## PROBLEM DESCRIPTION
Filter the data below for the string "Verwesliche" and copy each matching line.

Stored data entries:
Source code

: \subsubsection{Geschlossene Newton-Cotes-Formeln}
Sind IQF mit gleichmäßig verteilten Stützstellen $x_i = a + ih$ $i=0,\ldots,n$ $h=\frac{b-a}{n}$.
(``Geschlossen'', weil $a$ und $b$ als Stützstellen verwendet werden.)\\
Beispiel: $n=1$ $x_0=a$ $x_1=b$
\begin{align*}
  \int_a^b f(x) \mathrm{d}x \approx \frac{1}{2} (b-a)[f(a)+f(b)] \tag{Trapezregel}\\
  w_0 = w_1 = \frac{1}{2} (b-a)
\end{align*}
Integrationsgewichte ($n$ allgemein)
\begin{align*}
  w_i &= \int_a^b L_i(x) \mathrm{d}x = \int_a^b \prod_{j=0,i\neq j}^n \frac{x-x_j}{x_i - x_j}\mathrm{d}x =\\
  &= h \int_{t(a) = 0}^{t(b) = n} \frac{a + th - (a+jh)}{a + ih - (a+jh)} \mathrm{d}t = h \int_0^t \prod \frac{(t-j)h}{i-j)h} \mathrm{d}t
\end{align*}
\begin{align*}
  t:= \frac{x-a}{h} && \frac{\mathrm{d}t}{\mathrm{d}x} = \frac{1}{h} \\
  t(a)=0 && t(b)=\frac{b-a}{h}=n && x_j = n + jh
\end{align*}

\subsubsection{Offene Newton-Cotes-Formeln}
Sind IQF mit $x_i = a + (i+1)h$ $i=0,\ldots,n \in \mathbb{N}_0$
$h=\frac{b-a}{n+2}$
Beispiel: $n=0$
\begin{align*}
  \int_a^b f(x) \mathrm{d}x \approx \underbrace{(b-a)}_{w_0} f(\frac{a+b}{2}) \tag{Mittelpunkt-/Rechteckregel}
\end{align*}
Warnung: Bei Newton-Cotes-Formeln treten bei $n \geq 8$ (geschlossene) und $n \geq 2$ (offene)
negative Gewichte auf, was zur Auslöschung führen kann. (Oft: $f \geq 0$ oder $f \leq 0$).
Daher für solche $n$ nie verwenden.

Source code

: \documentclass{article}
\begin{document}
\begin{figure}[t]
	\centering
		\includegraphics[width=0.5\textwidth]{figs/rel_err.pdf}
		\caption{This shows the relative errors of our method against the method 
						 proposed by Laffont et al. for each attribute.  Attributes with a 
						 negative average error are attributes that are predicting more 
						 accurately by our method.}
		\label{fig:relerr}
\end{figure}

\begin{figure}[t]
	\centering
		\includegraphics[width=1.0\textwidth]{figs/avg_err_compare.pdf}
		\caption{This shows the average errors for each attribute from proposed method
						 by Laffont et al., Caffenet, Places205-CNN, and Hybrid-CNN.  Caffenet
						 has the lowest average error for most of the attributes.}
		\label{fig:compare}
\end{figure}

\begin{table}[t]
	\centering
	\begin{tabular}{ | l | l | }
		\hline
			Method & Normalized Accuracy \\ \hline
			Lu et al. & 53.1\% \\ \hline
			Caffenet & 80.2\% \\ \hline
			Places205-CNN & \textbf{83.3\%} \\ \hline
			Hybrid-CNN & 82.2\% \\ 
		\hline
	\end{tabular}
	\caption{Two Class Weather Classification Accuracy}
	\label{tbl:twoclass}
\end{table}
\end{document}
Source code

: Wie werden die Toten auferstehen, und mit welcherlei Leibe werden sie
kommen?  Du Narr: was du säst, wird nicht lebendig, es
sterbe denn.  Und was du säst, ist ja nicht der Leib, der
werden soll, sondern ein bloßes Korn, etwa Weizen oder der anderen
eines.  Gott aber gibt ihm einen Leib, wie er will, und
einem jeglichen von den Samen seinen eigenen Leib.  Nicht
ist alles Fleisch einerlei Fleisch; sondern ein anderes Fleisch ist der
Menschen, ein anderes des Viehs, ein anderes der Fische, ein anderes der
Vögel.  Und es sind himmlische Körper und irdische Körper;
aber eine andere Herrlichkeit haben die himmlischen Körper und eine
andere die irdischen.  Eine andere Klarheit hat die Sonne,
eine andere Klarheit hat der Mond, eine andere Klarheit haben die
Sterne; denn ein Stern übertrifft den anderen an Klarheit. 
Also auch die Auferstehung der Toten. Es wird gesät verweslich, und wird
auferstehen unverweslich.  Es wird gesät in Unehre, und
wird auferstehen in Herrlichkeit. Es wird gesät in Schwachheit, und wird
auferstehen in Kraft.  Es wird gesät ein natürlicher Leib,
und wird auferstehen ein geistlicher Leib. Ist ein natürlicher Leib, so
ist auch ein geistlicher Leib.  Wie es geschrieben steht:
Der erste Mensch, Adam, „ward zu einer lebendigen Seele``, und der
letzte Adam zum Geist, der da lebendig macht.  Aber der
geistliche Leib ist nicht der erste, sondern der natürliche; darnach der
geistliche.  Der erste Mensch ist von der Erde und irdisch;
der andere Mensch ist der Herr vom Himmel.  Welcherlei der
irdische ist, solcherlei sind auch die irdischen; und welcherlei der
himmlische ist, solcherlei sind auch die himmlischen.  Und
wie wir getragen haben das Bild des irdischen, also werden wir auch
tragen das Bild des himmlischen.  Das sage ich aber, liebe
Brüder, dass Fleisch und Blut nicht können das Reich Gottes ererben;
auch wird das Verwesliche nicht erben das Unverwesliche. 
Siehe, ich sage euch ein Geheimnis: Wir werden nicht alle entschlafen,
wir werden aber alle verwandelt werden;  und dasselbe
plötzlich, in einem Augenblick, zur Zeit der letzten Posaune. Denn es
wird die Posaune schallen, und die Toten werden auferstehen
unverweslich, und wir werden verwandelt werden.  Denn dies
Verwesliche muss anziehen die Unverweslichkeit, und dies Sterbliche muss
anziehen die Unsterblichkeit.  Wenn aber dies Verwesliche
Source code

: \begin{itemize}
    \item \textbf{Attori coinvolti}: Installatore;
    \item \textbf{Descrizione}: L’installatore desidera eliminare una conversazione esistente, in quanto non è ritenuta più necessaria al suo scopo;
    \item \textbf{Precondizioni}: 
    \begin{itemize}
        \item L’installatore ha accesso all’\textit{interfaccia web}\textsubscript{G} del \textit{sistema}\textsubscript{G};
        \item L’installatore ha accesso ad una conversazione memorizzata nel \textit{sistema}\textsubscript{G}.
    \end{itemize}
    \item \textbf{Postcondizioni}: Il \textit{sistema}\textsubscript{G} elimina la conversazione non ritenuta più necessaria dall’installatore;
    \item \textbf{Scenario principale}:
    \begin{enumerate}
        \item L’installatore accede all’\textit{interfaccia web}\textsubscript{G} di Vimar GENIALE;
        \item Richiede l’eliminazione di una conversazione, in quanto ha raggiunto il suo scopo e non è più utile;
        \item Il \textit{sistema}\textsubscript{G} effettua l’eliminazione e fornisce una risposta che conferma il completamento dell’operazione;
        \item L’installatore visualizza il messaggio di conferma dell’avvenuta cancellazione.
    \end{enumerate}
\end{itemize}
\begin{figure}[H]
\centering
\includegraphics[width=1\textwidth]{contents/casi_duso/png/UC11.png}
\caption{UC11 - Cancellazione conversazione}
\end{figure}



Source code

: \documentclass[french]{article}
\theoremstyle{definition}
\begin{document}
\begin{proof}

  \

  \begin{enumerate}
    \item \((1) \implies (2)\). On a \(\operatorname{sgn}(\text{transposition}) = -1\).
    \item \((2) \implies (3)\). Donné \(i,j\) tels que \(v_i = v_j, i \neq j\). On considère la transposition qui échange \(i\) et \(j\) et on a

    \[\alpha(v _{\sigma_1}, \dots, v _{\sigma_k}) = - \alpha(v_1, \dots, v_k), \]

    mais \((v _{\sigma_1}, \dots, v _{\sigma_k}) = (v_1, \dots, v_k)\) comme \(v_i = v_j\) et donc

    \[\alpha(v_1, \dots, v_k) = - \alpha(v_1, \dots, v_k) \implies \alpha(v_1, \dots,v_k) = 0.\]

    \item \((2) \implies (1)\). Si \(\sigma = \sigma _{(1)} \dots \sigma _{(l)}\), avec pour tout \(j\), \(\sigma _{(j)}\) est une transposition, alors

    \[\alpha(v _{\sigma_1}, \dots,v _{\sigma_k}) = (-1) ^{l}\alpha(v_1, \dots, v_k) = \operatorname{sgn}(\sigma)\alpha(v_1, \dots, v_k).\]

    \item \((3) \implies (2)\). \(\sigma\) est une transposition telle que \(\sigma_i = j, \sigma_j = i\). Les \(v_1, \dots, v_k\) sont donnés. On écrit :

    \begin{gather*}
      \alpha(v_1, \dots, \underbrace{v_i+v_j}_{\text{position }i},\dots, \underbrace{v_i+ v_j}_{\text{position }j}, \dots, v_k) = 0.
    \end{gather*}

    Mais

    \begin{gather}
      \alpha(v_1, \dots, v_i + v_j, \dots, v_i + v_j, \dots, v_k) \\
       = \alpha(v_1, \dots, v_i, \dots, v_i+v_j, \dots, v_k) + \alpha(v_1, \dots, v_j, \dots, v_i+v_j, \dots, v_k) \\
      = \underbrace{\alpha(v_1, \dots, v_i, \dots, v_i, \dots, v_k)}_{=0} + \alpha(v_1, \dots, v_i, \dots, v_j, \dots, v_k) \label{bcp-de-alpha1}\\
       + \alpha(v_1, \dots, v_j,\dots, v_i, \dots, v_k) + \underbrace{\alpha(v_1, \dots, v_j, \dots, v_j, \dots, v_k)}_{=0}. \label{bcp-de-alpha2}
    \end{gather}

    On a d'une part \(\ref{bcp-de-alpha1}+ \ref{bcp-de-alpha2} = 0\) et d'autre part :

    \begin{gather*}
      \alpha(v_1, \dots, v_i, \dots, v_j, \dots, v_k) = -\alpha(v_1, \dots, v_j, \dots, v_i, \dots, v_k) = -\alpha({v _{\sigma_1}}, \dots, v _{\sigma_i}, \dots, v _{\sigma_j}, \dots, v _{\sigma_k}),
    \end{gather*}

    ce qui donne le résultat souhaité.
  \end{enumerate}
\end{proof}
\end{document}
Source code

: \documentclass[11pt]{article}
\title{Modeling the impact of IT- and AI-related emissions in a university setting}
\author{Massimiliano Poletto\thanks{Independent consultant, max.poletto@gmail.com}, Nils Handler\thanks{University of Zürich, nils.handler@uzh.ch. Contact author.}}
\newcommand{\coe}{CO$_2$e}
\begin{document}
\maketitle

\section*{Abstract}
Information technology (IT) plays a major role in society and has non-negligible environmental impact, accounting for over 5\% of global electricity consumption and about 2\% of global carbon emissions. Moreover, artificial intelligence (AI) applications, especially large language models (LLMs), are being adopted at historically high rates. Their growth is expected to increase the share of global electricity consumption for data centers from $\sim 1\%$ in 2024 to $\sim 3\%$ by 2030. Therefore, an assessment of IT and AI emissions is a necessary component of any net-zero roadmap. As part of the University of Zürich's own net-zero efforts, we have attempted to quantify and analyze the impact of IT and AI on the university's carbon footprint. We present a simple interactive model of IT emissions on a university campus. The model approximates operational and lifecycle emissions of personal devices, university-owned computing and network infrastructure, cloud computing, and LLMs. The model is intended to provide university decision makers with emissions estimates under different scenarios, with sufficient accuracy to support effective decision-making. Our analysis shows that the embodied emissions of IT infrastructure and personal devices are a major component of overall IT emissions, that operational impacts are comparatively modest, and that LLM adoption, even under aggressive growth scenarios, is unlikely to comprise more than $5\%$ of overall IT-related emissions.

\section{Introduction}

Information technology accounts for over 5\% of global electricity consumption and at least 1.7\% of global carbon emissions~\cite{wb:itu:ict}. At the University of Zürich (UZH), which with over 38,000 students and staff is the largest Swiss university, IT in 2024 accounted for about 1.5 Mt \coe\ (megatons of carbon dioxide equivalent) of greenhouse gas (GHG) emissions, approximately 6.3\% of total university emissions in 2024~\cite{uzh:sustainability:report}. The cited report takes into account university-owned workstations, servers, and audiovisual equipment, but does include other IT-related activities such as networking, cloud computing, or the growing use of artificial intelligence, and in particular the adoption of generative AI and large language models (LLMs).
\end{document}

## SOLUTION BELOW
auch wird das Verwesliche nicht erben das Unverwesliche. 
Verwesliche muss anziehen die Unverweslichkeit, und dies Sterbliche muss
anziehen die Unsterblichkeit.  Wenn aber dies Verwesliche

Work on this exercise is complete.